NOM BLOG

The New Enemies of Eros

 

If you haven’t read Kate Bolick’s Atlantic magazine cover story attempting to celebrate her liberation from marriage and motherhood as ideals, it’s worth reading, especially between the lines.

My response on the Public Discourse is here (excerpt below):

Her essay reads like a dreary slog through the gap between myth and reality of the sexual revolution. Kate goes back to speak to younger women today, and is appalled by what she finds among 20-somethings:

Most of them said that though they’d had a lot of sex, none of it was particularly sensual or exciting. It appears the erotic promises of the 1960s sexual revolution have run aground on the shoals of changing sex ratios, where young women and men come together in fumbling, drunken couplings fueled less by lust than by a vague sense of social conformity.

What caused the “de-eroticization of sex,” she wonders.

Who exactly are the new enemies of Eros?

Sex has been divorced from meaning.

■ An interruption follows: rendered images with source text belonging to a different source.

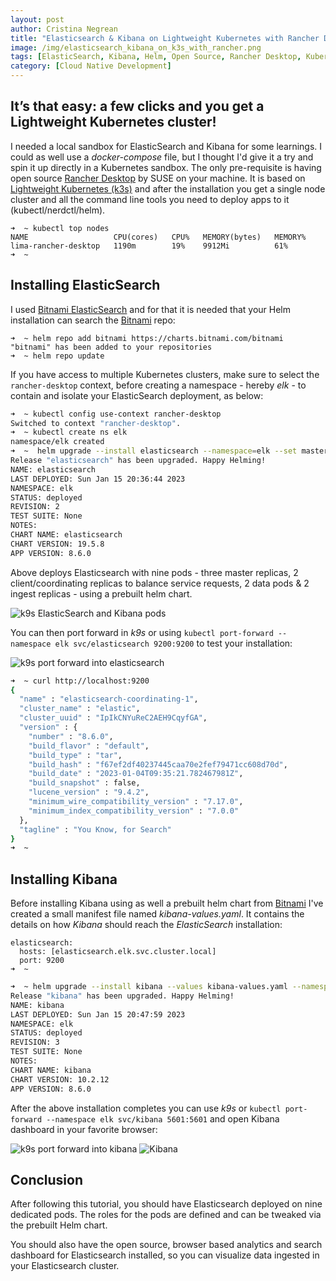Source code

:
 ```yaml
---
layout: post
author: Cristina Negrean
title: "Elasticsearch & Kibana on Lightweight Kubernetes with Rancher Desktop"
image: /img/elasticsearch_kibana_on_k3s_with_rancher.png
tags: [ElasticSearch, Kibana, Helm, Open Source, Rancher Desktop, Kubernetes]
category: [Cloud Native Development]
---
```

## It’s that easy: a few clicks and you get a Lightweight Kubernetes cluster!

I needed a local sandbox for ElasticSearch and Kibana for some learnings. I could as well use a <em>docker-compose</em> file, but I thought I'd give it a try and spin it up directly in a Kubernetes sandbox. 
The only pre-requisite is having open source [Rancher Desktop](https://rancherdesktop.io/) by SUSE on your machine. It is based on [Lightweight Kubernetes (k3s)](https://k3s.io/) and after the installation you get 
a single node cluster and all the command line tools you need to deploy apps to it (kubectl/nerdctl/helm).

```textmate
➜  ~ kubectl top nodes
NAME                   CPU(cores)   CPU%   MEMORY(bytes)   MEMORY%   
lima-rancher-desktop   1190m        19%    9912Mi          61%       
➜  ~ 
```

## Installing ElasticSearch

I used [Bitnami ElasticSearch](https://artifacthub.io/packages/helm/bitnami/elasticsearch) and for that it is needed that your Helm installation can search the [Bitnami](https://artifacthub.io/packages/helm/bitnami) repo:

```textmate
➜  ~ helm repo add bitnami https://charts.bitnami.com/bitnami 
"bitnami" has been added to your repositories
➜  ~ helm repo update
```
 
If you have access to multiple Kubernetes clusters, make sure to select the `rancher-desktop` context, before creating a namespace - hereby <em>elk</em> - to contain and isolate your ElasticSearch deployment,
as below:

```bash
➜  ~ kubectl config use-context rancher-desktop
Switched to context "rancher-desktop".
➜  ~ kubectl create ns elk
namespace/elk created
➜  ~  helm upgrade --install elasticsearch --namespace=elk --set master.replicaCount=3 bitnami/elasticsearch
Release "elasticsearch" has been upgraded. Happy Helming!
NAME: elasticsearch
LAST DEPLOYED: Sun Jan 15 20:36:44 2023
NAMESPACE: elk
STATUS: deployed
REVISION: 2
TEST SUITE: None
NOTES:
CHART NAME: elasticsearch
CHART VERSION: 19.5.8
APP VERSION: 8.6.0
```

Above deploys Elasticsearch with nine pods - three master replicas, 2 client/coordinating replicas to balance service requests, 2 data pods & 2 ingest replicas - using a prebuilt helm chart.

<img class="img-responsive" src="{{ site.baseurl }}/img/posts/rancher-k3s-elk/pods.png" alt="k9s ElasticSearch and Kibana pods"/>

You can then port forward in <em>k9s</em> or using `kubectl port-forward --namespace elk svc/elasticsearch 9200:9200` to test your installation:

<img class="img-responsive" src="{{ site.baseurl }}/img/posts/rancher-k3s-elk/k9s_port_forward_elasticsearch.png" alt="k9s port forward into elasticsearch"/>

```bash
➜  ~ curl http://localhost:9200
{
  "name" : "elasticsearch-coordinating-1",
  "cluster_name" : "elastic",
  "cluster_uuid" : "IpIkCNYuReC2AEH9CqyfGA",
  "version" : {
    "number" : "8.6.0",
    "build_flavor" : "default",
    "build_type" : "tar",
    "build_hash" : "f67ef2df40237445caa70e2fef79471cc608d70d",
    "build_date" : "2023-01-04T09:35:21.782467981Z",
    "build_snapshot" : false,
    "lucene_version" : "9.4.2",
    "minimum_wire_compatibility_version" : "7.17.0",
    "minimum_index_compatibility_version" : "7.0.0"
  },
  "tagline" : "You Know, for Search"
}
➜  ~ 
```


## Installing Kibana 

Before installing Kibana using as well a prebuilt helm chart from [Bitnami](https://artifacthub.io/packages/helm/bitnami/kibana) I've created a small manifest file named <em>kibana-values.yaml</em>.
It contains the details on how <em>Kibana</em> should reach the <em>ElasticSearch</em> installation:

```textmate
elasticsearch:
  hosts: [elasticsearch.elk.svc.cluster.local]
  port: 9200
➜  ~ 
```

```bash
➜  ~ helm upgrade --install kibana --values kibana-values.yaml --namespace elk bitnami/kibana        
Release "kibana" has been upgraded. Happy Helming!
NAME: kibana
LAST DEPLOYED: Sun Jan 15 20:47:59 2023
NAMESPACE: elk
STATUS: deployed
REVISION: 3
TEST SUITE: None
NOTES:
CHART NAME: kibana
CHART VERSION: 10.2.12
APP VERSION: 8.6.0
```

After the above installation completes you can use <em>k9s</em> or `kubectl port-forward --namespace elk svc/kibana 5601:5601` and open Kibana dashboard in your favorite browser:

<img class="img-responsive" src="{{ site.baseurl }}/img/posts/rancher-k3s-elk/k9s_port_forward_kibana.png" alt="k9s port forward into kibana"/>

<img class="img-responsive" src="{{ site.baseurl }}/img/posts/rancher-k3s-elk/browser.png" alt="Kibana"/>

## Conclusion

After following this tutorial, you should have Elasticsearch deployed on nine dedicated pods. The roles for the pods are defined and can be tweaked via the prebuilt Helm chart.

You should also have the open source, browser based analytics and search dashboard for Elasticsearch installed, so you can visualize data ingested in your Elasticsearch cluster.



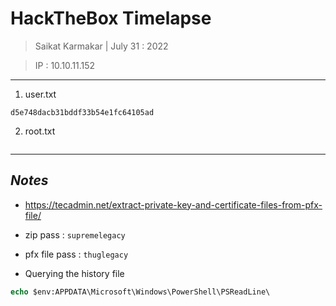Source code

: # HackTheBox Timelapse

> Saikat Karmakar | July 31 : 2022

> IP : 10.10.11.152

---
1. user.txt
```
d5e748dacb31bddf33b54e1fc64105ad
```
2. root.txt
```

```

-----------
***Notes***
-----------
- https://tecadmin.net/extract-private-key-and-certificate-files-from-pfx-file/
- zip pass : `supremelegacy`
- pfx file pass : `thuglegacy`

- Querying the history file
```ps
echo $env:APPDATA\Microsoft\Windows\PowerShell\PSReadLine\
```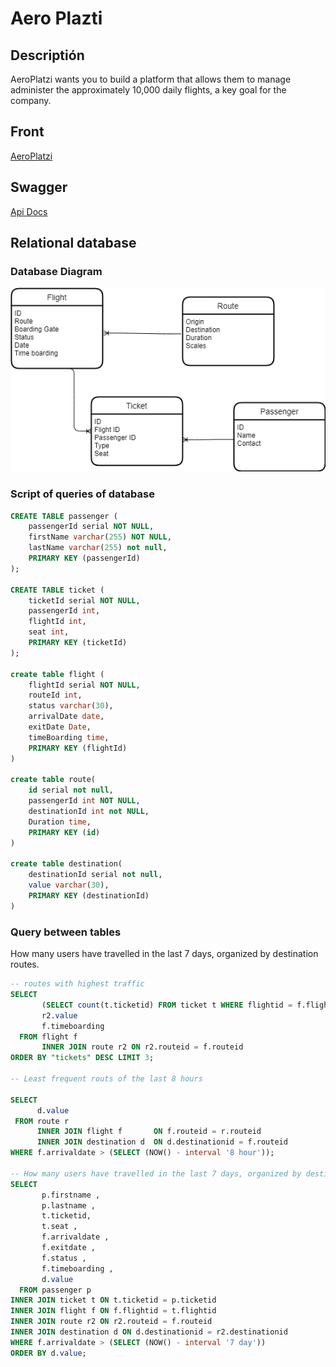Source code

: # Aero Plazti

## Descriptión
AeroPlatzi wants you to build a platform that allows them to manage administer the approximately 10,000 daily flights, a key goal for the company.


## Front
[AeroPlatzi](http://35.226.180.202:3000/front/)

## Swagger
[Api Docs](http://35.226.180.202:3000/api-docs/)

## Relational database

### Database Diagram
![alt text](/resources/DataBaseDiagram.png "AeroPlatzi Database Diagram")

### Script of queries of database

```sql
CREATE TABLE passenger (
    passengerId serial NOT NULL,
    firstName varchar(255) NOT NULL,
    lastName varchar(255) not null,
    PRIMARY KEY (passengerId)
);

CREATE TABLE ticket (
    ticketId serial NOT NULL,
    passengerId int,
    flightId int,
    seat int,
    PRIMARY KEY (ticketId)
);

create table flight (
    flightId serial NOT NULL,
    routeId int,
    status varchar(30),
    arrivalDate date,
    exitDate Date,
    timeBoarding time,
    PRIMARY KEY (flightId)
)

create table route(
    id serial not null,
    passengerId int NOT NULL,
    destinationId int not NULL,
    Duration time,
    PRIMARY KEY (id)
)

create table destination(
    destinationId serial not null,
    value varchar(30),
    PRIMARY KEY (destinationId)
)
```

### Query between tables


How many users have travelled in the last 7 days, organized by destination routes.
```sql
-- routes with highest traffic
SELECT 
       (SELECT count(t.ticketid) FROM ticket t WHERE flightid = f.flightid) AS "tickets",
       r2.value 
       f.timeboarding 
  FROM flight f  
       INNER JOIN route r2 ON r2.routeid = f.routeid 
ORDER BY "tickets" DESC LIMIT 3;

-- Least frequent routs of the last 8 hours

SELECT 
      d.value 
 FROM route r 
      INNER JOIN flight f 		ON f.routeid = r.routeid
      INNER JOIN destination d	ON d.destinationid = f.routeid 
WHERE f.arrivaldate > (SELECT (NOW() - interval '8 hour'));

-- How many users have travelled in the last 7 days, organized by destination routes.
SELECT 
       p.firstname ,
       p.lastname ,
       t.ticketid,
       t.seat ,
       f.arrivaldate ,
       f.exitdate ,
       f.status ,
       f.timeboarding ,
       d.value 
  FROM passenger p 
INNER JOIN ticket t ON t.ticketid = p.ticketid
INNER JOIN flight f ON f.flightid = t.flightid 
INNER JOIN route r2 ON r2.routeid = f.routeid 
INNER JOIN destination d ON d.destinationid = r2.destinationid 
WHERE f.arrivaldate > (SELECT (NOW() - interval '7 day'))
ORDER BY d.value;
```

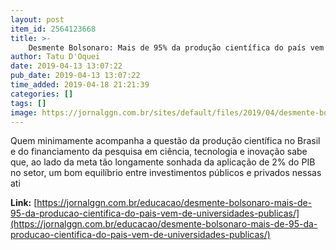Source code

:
 ```yaml
---
layout: post
item_id: 2564123668
title: >-
    Desmente Bolsonaro: Mais de 95% da produção científica do país vem de Universidades públicas
author: Tatu D'Oquei
date: 2019-04-13 13:07:22
pub_date: 2019-04-13 13:07:22
time_added: 2019-04-18 21:21:39
categories: []
tags: []
image: https://jornalggn.com.br/sites/default/files/2019/04/desmente-bolsonaro-mais-de-95-da-producao-cientifica-do-pais-vem-de-universidades-publicas-cidade-universitaria-da-universidade-de-sao-paulo-usp-1280x768.jpg
---
```


Quem minimamente acompanha a questão da produção científica no Brasil e do financiamento da pesquisa em ciência, tecnologia e inovação sabe que, ao lado da meta tão longamente sonhada da aplicação de 2% do PIB no setor, um bom equilíbrio entre investimentos públicos e privados nessas ati

**Link:** [https://jornalggn.com.br/educacao/desmente-bolsonaro-mais-de-95-da-producao-cientifica-do-pais-vem-de-universidades-publicas/](https://jornalggn.com.br/educacao/desmente-bolsonaro-mais-de-95-da-producao-cientifica-do-pais-vem-de-universidades-publicas/)

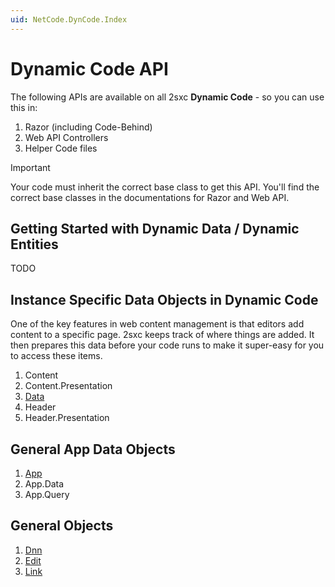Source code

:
 ```yaml
---
uid: NetCode.DynCode.Index
---
```


# Dynamic Code API

The following APIs are available on all 2sxc **Dynamic Code** - so you can use this in:

1. Razor (including Code-Behind)
1. Web API Controllers
1. Helper Code files

> [!IMPORTANT]
> Your code must inherit the correct base class to get this API.
> You'll find the correct base classes in the documentations for Razor and Web API.

## Getting Started with Dynamic Data / Dynamic Entities

TODO

## Instance Specific Data Objects in Dynamic Code

One of the key features in web content management is that editors add content to a specific page. 2sxc keeps track of where things are added. It then prepares this data before your code runs to make it super-easy for you to access these items. 

1. Content 
1. Content.Presentation
1. [Data](xref:HowTo.DynamicCode.Data)
1. Header
1. Header.Presentation

## General App Data Objects

1. [App](xref:HowTo.DynamicCode.App)
1. App.Data
1. App.Query

## General Objects

1. [Dnn](xref:HowTo.DynamicCode.Dnn)
1. [Edit](xref:HowTo.Razor.Edit)
1. [Link](xref:HowTo.DynamicCode.Link)


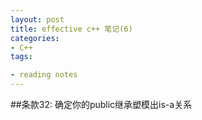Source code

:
 ```yaml
---
layout: post 
title: effective c++ 笔记(6)
categories:
- C++
tags:

- reading notes
---
```


##条款32: 确定你的public继承塑模出is-a关系


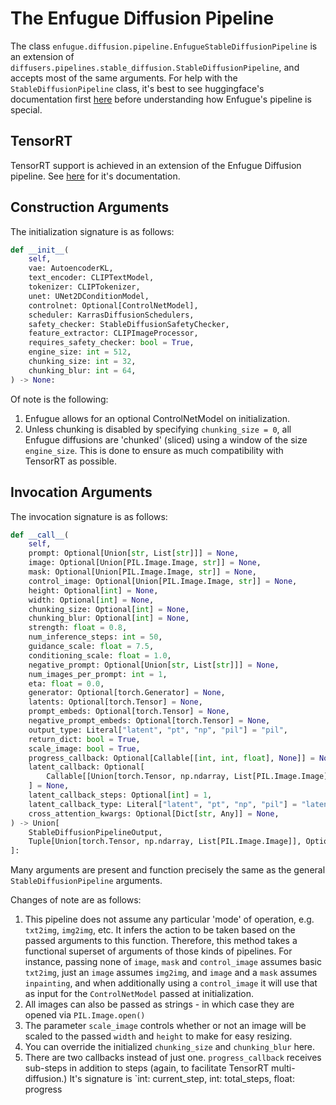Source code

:# The Enfugue Diffusion Pipeline

The class `enfugue.diffusion.pipeline.EnfugueStableDiffusionPipeline` is an extension of `diffusers.pipelines.stable_diffusion.StableDiffusionPipeline`, and accepts most of the same arguments. For help with the `StableDiffusionPipeline` class, it's best to see huggingface's documentation first [here](https://github.com/huggingface/diffusers/tree/main/examples) before understanding how Enfugue's pipeline is special.

## TensorRT

TensorRT support is achieved in an extension of the Enfugue Diffusion pipeline. See [here](https://github.com/painebenjamin/app.enfugue.ai/tree/main/src/python/enfugue/diffusion/rt) for it's documentation.

## Construction Arguments

The initialization signature is as follows:

```python
def __init__(
    self,
    vae: AutoencoderKL,
    text_encoder: CLIPTextModel,
    tokenizer: CLIPTokenizer,
    unet: UNet2DConditionModel,
    controlnet: Optional[ControlNetModel],
    scheduler: KarrasDiffusionSchedulers,
    safety_checker: StableDiffusionSafetyChecker,
    feature_extractor: CLIPImageProcessor,
    requires_safety_checker: bool = True,
    engine_size: int = 512,
    chunking_size: int = 32,
    chunking_blur: int = 64,
) -> None:
```

Of note is the following:
1. Enfugue allows for an optional ControlNetModel on initialization.
2. Unless chunking is disabled by specifying `chunking_size = 0`, all Enfugue diffusions are 'chunked' (sliced) using a window of the size `engine_size`. This is done to ensure as much compatibility with TensorRT as possible.

## Invocation Arguments

The invocation signature is as follows:

```python
def __call__(
    self,
    prompt: Optional[Union[str, List[str]]] = None,
    image: Optional[Union[PIL.Image.Image, str]] = None,
    mask: Optional[Union[PIL.Image.Image, str]] = None,
    control_image: Optional[Union[PIL.Image.Image, str]] = None,
    height: Optional[int] = None,
    width: Optional[int] = None,
    chunking_size: Optional[int] = None,
    chunking_blur: Optional[int] = None,
    strength: float = 0.8,
    num_inference_steps: int = 50,
    guidance_scale: float = 7.5,
    conditioning_scale: float = 1.0,
    negative_prompt: Optional[Union[str, List[str]]] = None,
    num_images_per_prompt: int = 1,
    eta: float = 0.0,
    generator: Optional[torch.Generator] = None,
    latents: Optional[torch.Tensor] = None,
    prompt_embeds: Optional[torch.Tensor] = None,
    negative_prompt_embeds: Optional[torch.Tensor] = None,
    output_type: Literal["latent", "pt", "np", "pil"] = "pil",
    return_dict: bool = True,
    scale_image: bool = True,
    progress_callback: Optional[Callable[[int, int, float], None]] = None,
    latent_callback: Optional[
        Callable[[Union[torch.Tensor, np.ndarray, List[PIL.Image.Image]]], None]
    ] = None,
    latent_callback_steps: Optional[int] = 1,
    latent_callback_type: Literal["latent", "pt", "np", "pil"] = "latent",
    cross_attention_kwargs: Optional[Dict[str, Any]] = None,
) -> Union[
    StableDiffusionPipelineOutput,
    Tuple[Union[torch.Tensor, np.ndarray, List[PIL.Image.Image]], Optional[List[bool]]],
]:
```

Many arguments are present and function precisely the same as the general `StableDiffusionPipeline` arguments. 

Changes of note are as follows:

1. This pipeline does not assume any particular 'mode' of operation, e.g. `txt2img`, `img2img`, etc. It infers the action to be taken based on the passed arguments to this function. Therefore, this method takes a functional superset of arguments of those kinds of pipelines. For instance, passing none of `image`, `mask` and `control_image` assumes basic `txt2img`, just an `image` assumes `img2img`, and `image` and a `mask` assumes `inpainting`, and when additionally using a `control_image` it will use that as input for the `ControlNetModel` passed at initialization.
2. All images can also be passed as strings - in which case they are opened via `PIL.Image.open()`
3. The parameter `scale_image` controls whether or not an image will be scaled to the passed `width` and `height` to make for easy resizing.
4. You can override the initialized `chunking_size` and `chunking_blur` here.
5. There are two callbacks instead of just one. `progress_callback` receives sub-steps in addition to steps (again, to facilitate TensorRT multi-diffusion.) It's signature is `int: current_step, int: total_steps, float: progress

Men are not being raised to be good family men, and women are not being raised to appreciate good family men. And men are failing to become the kind of men women want. Porn is available for all as a substitute for life. . . . .

The truth is celebrating singleness — i.e., celebrating “not doing something” — makes no sense. Loving is better than not loving. Choosing to love and commit to a husband or a child is a much higher ideal than choosing not to; that’s why it needs to be celebrated and idealized.

Of course, not everyone marries or becomes a mother, and of course every human life has other possibilities for meaning, and other forms of love to give.

But all of these other loves — the aunt, the grandparent, the best friend — came into being because somewhere some woman gave herself to the independence-shattering act of making a family.